While the national rugby union team will always be the biggest draw, the Warriors are whipping Super Rugby – so the Roar League Podcast rang up two of New Zealand’s most respected sports broadcasters to ask why the Up The Wahs movement had generated such momentum.

“You have to make the point loud and clear: the All Blacks are the All Blacks are the All Blacks, and they’ll always be the number one sporting team in New Zealand, and I can’t see a time where rugby is not our national game,” said Martin Devlin, said Kiwi broadcasting legend and host on The Platform.

“However, in Auckland in particular, I think it is fair to say now that Auckland is a rugby league town.

“You call it optics, metrics, you can throw whatever term you like at it, I look at it in terms of the crowd numbers that are going.

“If you go to a pub where the codes have crossed: last year the Blues were playing a quarter final knockout at Eden Park and I was at a pub called Schapiro’s and 19 out of 20 screens flicked to watch the Warriors play.

“The whole pub should have been full of people at Eden Park watching the rugby.

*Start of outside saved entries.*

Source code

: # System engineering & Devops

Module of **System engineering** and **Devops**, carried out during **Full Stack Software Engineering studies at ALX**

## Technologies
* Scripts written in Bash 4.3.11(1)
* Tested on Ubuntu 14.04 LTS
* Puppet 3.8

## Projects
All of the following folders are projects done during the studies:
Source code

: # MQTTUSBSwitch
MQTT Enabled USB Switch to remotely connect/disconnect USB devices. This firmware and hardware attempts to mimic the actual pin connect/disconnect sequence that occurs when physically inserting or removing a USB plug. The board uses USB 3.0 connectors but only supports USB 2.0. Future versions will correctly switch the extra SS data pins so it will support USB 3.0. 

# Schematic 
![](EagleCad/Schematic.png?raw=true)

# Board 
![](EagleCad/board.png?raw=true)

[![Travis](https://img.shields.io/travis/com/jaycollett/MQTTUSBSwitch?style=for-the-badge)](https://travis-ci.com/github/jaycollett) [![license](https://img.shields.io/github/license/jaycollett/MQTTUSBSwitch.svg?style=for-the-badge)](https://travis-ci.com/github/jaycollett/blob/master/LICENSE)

Everywhere you go in Auckland, it doesn’t matter what time of day or night, you will see Warriors gear. You won’t see anything to do with the Blues.

Taufa Funaki of the Blues celebrates Ricky Riccitelli’s try during the round seven Super Rugby Pacific match between Blues and Western Force at Eden Park, on April 05, 2024, in Auckland, New Zealand. (Photo by Hannah Peters/Getty Images)

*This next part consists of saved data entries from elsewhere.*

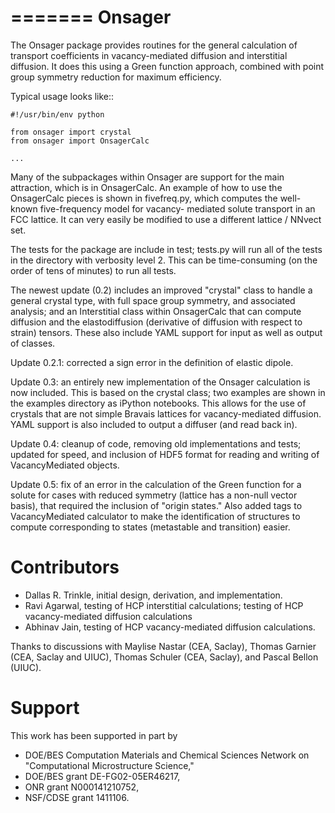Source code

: =======
Onsager
=======

The Onsager package provides routines for the general calculation of transport coefficients in vacancy-mediated diffusion and interstitial diffusion. It does this using a Green function approach, combined with point group symmetry reduction for maximum efficiency.

Typical usage looks like::

    #!/usr/bin/env python

	from onsager import crystal
	from onsager import OnsagerCalc

    ...

Many of the subpackages within Onsager are support for the main attraction, which is in OnsagerCalc. An example of how to use the OnsagerCalc pieces is shown in fivefreq.py, which computes the well-known five-frequency model for vacancy- mediated solute transport in an FCC lattice. It can very easily be modified to use a different lattice / NNvect set.

The tests for the package are include in test; tests.py will run all of the tests in the directory with verbosity level 2. This can be time-consuming (on the order of tens of minutes) to run all tests.

The newest update (0.2) includes an improved "crystal" class to handle a general crystal type, with full space group symmetry, and associated analysis; and an Interstitial class within OnsagerCalc that can compute diffusion and the elastodiffusion (derivative of diffusion with respect to strain) tensors. These also include YAML support for input as well as output of classes.

Update 0.2.1: corrected a sign error in the definition of elastic dipole.

Update 0.3: an entirely new implementation of the Onsager calculation is now included. This is based on the crystal class; two examples are shown in the examples directory as iPython notebooks. This allows for the use of crystals that are not simple Bravais lattices for vacancy-mediated diffusion. YAML support is also included to output a diffuser (and read back in).

Update 0.4: cleanup of code, removing old implementations and tests; updated for speed, and inclusion of HDF5 format for reading and writing of VacancyMediated objects.

Update 0.5: fix of an error in the calculation of the Green function for a solute for cases with reduced symmetry (lattice has a non-null vector basis), that required the inclusion of "origin states." Also added tags to VacancyMediated calculator to make the identification of structures to compute corresponding to states (metastable and transition) easier.

Contributors
============
* Dallas R. Trinkle, initial design, derivation, and implementation.
* Ravi Agarwal, testing of HCP interstitial calculations; testing of HCP vacancy-mediated diffusion calculations
* Abhinav Jain, testing of HCP vacancy-mediated diffusion calculations.

Thanks to discussions with Maylise Nastar (CEA, Saclay), Thomas Garnier (CEA, Saclay and UIUC), Thomas Schuler (CEA, Saclay), and Pascal Bellon (UIUC).

Support
=======
This work has been supported in part by

* DOE/BES Computation Materials and Chemical Sciences Network on "Computational Microstructure Science,"
* DOE/BES grant DE-FG02-05ER46217,
* ONR grant N000141210752,
* NSF/CDSE grant 1411106.

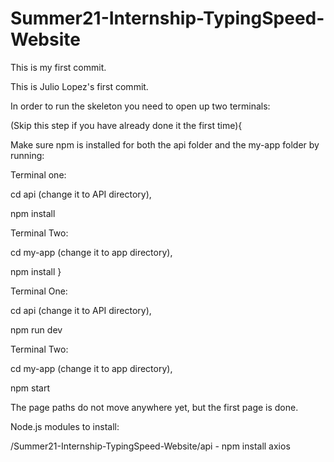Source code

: # Summer21-Internship-TypingSpeed-Website

This is my first commit.

This is Julio Lopez's first commit.

In order to run the skeleton you need to open up two terminals:

(Skip this step if you have already done it the first time){

Make sure npm is installed for both the api folder and the my-app folder by running:

Terminal one:

cd api  (change it to API directory),

npm install


Terminal Two:

cd my-app (change it to app directory),

npm install
}


Terminal One:

cd api (change it to API directory),

npm run dev


Terminal Two:

cd my-app (change it to app directory),

npm start

The page paths do not move anywhere yet, but the first page is done.

Node.js modules to install:

/Summer21-Internship-TypingSpeed-Website/api - npm install axios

“I think that, in terms of the younger generations, people under 30, I would say that the Warriors have captured that audience massively at the moment and rugby hasn’t.”

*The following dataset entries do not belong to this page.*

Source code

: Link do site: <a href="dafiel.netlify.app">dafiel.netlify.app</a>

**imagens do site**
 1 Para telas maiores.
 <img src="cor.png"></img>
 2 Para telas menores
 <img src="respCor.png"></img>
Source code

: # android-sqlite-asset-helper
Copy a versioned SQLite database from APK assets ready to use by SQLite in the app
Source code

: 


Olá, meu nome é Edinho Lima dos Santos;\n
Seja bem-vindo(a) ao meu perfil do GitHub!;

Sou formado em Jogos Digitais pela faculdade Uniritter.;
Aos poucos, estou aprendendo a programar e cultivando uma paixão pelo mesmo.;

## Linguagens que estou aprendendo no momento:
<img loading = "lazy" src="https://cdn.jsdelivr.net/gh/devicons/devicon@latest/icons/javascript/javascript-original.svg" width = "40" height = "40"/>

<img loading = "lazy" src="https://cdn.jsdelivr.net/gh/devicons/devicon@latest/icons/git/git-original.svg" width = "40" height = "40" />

The success of the Wahs has led for calls for a second team to go to New Zealand in the next round of expansion, but according to veteran broadcaster Craig Norenbergs, that would be a mistake.

“The lucky thing that rugby league in New Zealand has at the moment is that there’s one team in the NRL,” he said.

“They can pour all their energies into that. The big test will be if a second team comes in.

“The players are already going to Australia to play, or playing in Europe, but how are they going to go when there’s a second team and the resources are piped into two.

“The Warriors have had the support even when they’re losing.

“I don’t think they should put a second rugby league team in New Zealand. Let’s get the Warriors right. Make them like the Broncos or the Storm where they’re always up there making the finals, and maybe look at another team in 10,15, 20 years.

“The population’s growing, there’s still time to do it. Maybe the time is to put one in Perth and Papua New Guinea, which they’re determined to have.

“Do you have to have a second team in New Zealand? Is there demand on the South Island? I don’t think it passes the pub test.”

Both agreed that at least some of the success of the Warriors could be found in their ability to move into space vacated by own goals from rugby union itself, both the New Zealand Rugby authorities and the Super Rugby competiton.

Wayde Egan. (Photo by Mark Nolan/Getty Images)

“Super Rugby has wrecked its own audience by its own arrogance and complacency,” said Devlin.

“It’s not a bad product this year – if you watch it, most of the games have been a hell of a watch with great narratives and storylines.

“They don’t help themselves because they’ve had three rounds in a row with four teams missing. They don’t look at the schedule of the NRL and think ‘that’s a blockbuster game, let’s move our schedule around and try to fit it in’.

“You can watch both sports, you can enjoy both but for a long time, rugby in New Zealand has sat there and said ‘we’re rugby, people are going to come and watch us’.

“Then you add that the players don’t want to play. You’ve got superstar players – and this is the greatest point around this – in the second round of Super Rugby, the Super Round in Melbourne, and the biggest story is that the players who are missing for All Blacks rest.

“We’re two rounds in and the All Blacks don’t play until June and they’re resting players!

“Can you imagine the Warriors saying Addin Fonua-Blake and Shaun Johnson aren’t playing because they’re on Kiwi rest? It’s not going to happen.

“Rugby isn’t doing itself any favours.”